Go through the material and copy each line in which the word "communication" shows up.
□ □ □
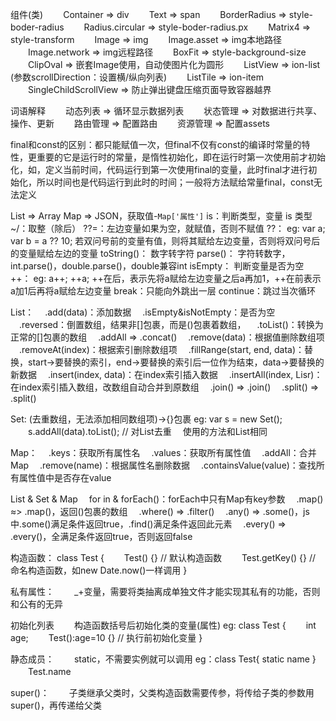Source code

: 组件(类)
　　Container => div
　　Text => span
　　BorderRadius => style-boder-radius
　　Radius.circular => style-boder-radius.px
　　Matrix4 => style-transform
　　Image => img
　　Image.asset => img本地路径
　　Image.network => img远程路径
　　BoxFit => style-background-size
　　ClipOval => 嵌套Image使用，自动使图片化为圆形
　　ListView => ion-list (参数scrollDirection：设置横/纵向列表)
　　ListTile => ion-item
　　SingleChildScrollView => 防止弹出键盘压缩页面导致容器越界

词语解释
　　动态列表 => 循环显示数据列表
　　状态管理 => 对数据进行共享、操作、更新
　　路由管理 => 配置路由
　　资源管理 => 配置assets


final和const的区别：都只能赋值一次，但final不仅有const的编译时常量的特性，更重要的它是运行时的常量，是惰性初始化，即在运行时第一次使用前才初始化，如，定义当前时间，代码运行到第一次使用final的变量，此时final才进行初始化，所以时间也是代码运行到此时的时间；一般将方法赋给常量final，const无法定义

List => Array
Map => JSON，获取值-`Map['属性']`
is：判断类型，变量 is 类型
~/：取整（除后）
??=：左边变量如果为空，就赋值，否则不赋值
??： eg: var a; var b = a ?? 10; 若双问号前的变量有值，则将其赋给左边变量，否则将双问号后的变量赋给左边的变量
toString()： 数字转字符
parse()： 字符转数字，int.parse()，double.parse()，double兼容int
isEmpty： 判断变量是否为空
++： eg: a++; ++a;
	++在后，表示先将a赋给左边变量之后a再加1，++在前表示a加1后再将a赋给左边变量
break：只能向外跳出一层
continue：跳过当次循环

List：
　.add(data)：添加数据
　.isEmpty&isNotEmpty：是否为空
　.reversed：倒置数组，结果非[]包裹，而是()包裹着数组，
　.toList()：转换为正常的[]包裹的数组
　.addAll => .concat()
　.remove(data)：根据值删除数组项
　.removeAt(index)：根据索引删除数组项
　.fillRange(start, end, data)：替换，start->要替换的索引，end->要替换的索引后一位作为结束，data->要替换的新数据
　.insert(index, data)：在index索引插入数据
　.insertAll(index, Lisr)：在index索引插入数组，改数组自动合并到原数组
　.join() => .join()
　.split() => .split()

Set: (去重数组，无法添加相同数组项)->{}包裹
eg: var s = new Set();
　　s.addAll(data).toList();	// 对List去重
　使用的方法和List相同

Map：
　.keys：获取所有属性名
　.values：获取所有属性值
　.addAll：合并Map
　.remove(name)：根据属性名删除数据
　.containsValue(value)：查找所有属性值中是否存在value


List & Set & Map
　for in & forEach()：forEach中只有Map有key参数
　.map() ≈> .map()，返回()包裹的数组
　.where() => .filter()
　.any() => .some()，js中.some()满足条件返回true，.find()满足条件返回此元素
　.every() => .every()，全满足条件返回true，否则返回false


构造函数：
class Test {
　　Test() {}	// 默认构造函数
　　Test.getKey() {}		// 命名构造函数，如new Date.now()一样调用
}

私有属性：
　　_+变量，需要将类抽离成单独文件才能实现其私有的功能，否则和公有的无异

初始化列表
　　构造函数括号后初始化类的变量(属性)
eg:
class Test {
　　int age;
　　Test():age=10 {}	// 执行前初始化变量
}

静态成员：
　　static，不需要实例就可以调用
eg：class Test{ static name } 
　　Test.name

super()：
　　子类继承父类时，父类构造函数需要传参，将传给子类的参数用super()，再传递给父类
□ □ □
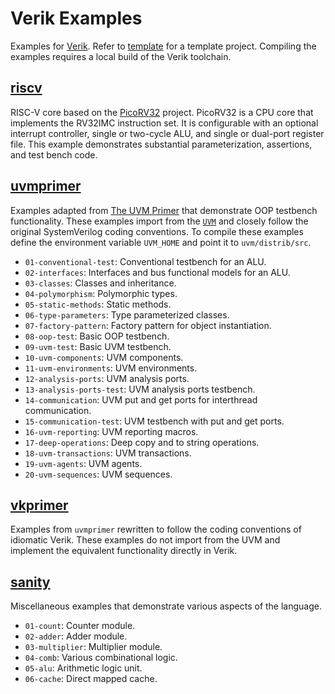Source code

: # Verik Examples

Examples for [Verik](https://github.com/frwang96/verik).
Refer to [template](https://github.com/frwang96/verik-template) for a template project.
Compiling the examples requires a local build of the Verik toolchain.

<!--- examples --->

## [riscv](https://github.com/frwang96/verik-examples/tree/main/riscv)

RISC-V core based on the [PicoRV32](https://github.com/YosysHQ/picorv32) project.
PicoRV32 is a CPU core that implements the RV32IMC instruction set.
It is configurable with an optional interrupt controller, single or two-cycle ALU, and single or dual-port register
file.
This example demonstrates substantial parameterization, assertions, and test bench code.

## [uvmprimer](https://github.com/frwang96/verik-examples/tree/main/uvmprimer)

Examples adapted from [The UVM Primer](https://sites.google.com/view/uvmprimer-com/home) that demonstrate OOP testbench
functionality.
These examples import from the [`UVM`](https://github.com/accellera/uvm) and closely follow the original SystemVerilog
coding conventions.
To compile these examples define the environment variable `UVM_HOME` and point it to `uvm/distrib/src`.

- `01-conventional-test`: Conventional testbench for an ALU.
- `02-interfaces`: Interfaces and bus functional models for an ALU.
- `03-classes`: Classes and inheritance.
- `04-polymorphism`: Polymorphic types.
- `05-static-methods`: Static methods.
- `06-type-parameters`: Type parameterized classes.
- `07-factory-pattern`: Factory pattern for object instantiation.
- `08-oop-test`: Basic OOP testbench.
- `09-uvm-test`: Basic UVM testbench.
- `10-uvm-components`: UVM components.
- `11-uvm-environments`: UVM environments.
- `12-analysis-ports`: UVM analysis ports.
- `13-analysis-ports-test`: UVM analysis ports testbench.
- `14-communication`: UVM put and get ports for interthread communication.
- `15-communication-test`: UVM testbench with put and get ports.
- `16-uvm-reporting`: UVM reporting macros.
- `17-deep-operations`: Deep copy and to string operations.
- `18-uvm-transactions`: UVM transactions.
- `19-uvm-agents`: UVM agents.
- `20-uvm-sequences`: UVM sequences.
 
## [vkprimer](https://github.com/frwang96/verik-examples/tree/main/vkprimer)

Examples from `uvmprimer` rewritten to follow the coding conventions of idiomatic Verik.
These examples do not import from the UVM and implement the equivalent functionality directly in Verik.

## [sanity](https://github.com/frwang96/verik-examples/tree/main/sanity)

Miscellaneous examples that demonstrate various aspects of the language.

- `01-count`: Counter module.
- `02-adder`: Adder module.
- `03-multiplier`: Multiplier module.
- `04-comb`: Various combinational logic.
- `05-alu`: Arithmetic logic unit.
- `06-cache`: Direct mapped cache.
□ □ □
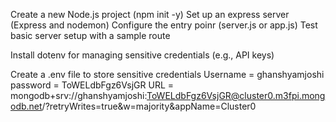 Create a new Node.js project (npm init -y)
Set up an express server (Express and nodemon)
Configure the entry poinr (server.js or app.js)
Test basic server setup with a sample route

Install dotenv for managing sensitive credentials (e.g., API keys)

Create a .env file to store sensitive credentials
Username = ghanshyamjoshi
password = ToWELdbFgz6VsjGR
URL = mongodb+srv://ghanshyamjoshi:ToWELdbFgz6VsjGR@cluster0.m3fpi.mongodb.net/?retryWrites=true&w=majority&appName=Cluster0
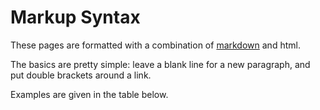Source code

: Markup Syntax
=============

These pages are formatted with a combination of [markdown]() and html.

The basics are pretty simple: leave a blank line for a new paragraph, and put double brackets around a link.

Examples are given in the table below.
□ □ □
Response area:
- `14-communication`: UVM put and get ports for interthread communication.
- `15-communication-test`: UVM testbench with put and get ports.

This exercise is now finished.